While all the policies we have considered so far act at the population-level, bet-hedging has been proposed as an adaptive strategy in fluctuating environments [26]. With bet-hedging, different fractions of the population are tuned to different environment conditions, and these cellular states can be inherited through several generations through epigenetic mechanisms [26]. Previously, a bet-hedging policy was shown in simulation to give increased fitness when the bethedging proportions matched the frequencies of the environ-ment’s fluctuations [25] (in that study, bet-hedging was referred to as “carry-over”). However, as we discussed above, there is no way for a population of cells to know these probabilities in advance. Our real-time inference scheme lends itself to a bet-hedging policy where the fraction of cells devoted to an environmental state is determined by the posterior predictive probability of this state, which is learned in real-time. Using a growth fitness simulation in the same meta-changing environments, we found that a bethedging posterior predictive policy performs similarly to its population-level counterpart and outperforms a random bethedging policy (Figure S3). Real-time probabilistic inference therefore gives us a principled approach for adaptively setting bet-hedging proportions.

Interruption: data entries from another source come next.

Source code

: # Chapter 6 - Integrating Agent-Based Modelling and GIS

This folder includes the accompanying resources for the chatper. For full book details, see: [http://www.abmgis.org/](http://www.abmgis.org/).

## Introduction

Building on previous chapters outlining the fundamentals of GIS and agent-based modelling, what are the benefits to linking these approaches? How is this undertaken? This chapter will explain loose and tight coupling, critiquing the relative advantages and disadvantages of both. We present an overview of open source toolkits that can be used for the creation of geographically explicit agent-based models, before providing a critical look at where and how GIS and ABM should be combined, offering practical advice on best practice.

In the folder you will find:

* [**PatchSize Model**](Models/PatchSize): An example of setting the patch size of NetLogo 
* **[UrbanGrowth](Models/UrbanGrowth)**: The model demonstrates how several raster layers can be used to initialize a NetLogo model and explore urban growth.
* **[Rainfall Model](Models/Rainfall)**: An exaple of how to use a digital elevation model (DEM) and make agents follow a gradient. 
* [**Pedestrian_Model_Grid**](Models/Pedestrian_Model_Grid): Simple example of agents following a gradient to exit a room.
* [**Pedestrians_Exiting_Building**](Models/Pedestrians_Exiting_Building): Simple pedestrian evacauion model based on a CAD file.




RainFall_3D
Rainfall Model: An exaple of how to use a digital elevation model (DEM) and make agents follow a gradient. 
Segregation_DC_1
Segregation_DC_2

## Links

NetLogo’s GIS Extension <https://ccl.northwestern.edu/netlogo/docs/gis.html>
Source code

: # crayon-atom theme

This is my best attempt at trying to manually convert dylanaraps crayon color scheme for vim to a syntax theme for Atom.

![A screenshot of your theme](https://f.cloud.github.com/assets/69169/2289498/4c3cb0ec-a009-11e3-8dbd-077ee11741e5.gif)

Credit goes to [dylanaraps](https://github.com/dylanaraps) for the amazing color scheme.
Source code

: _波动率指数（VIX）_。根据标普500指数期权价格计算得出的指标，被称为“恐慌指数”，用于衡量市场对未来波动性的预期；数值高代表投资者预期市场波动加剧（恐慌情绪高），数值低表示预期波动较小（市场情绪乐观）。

### Adapting to multi-nutrient meta-changing environments

In natural nutrient environments, unlike in most laboratory conditions, multiple nutrients that can be metabolized by cells may be available. We next asked how distinct growth strategies would do in such multi-nutrient environments.

We analyzed Markov environments with three nutrients—glucose, galactose and maltose—that many yeast strains can grow on as primary carbon sources (as shown in Figure S1). Three qualitatively distinct environments generated by varying the transition probabilities that control these environments are shown in Figure 5A. The first environment has “persistent” stretches of each of the nutrients, the second is a mixture of periodic glucose-galactose switches and persistent maltose states, and the third is one where the presence of glucose signals an upcoming stretch of galactose, while galactose signals an upcoming persistent maltose stretch (Figure 5). Even with only three nutrients, qualitatively rich environments such as these can be constructed.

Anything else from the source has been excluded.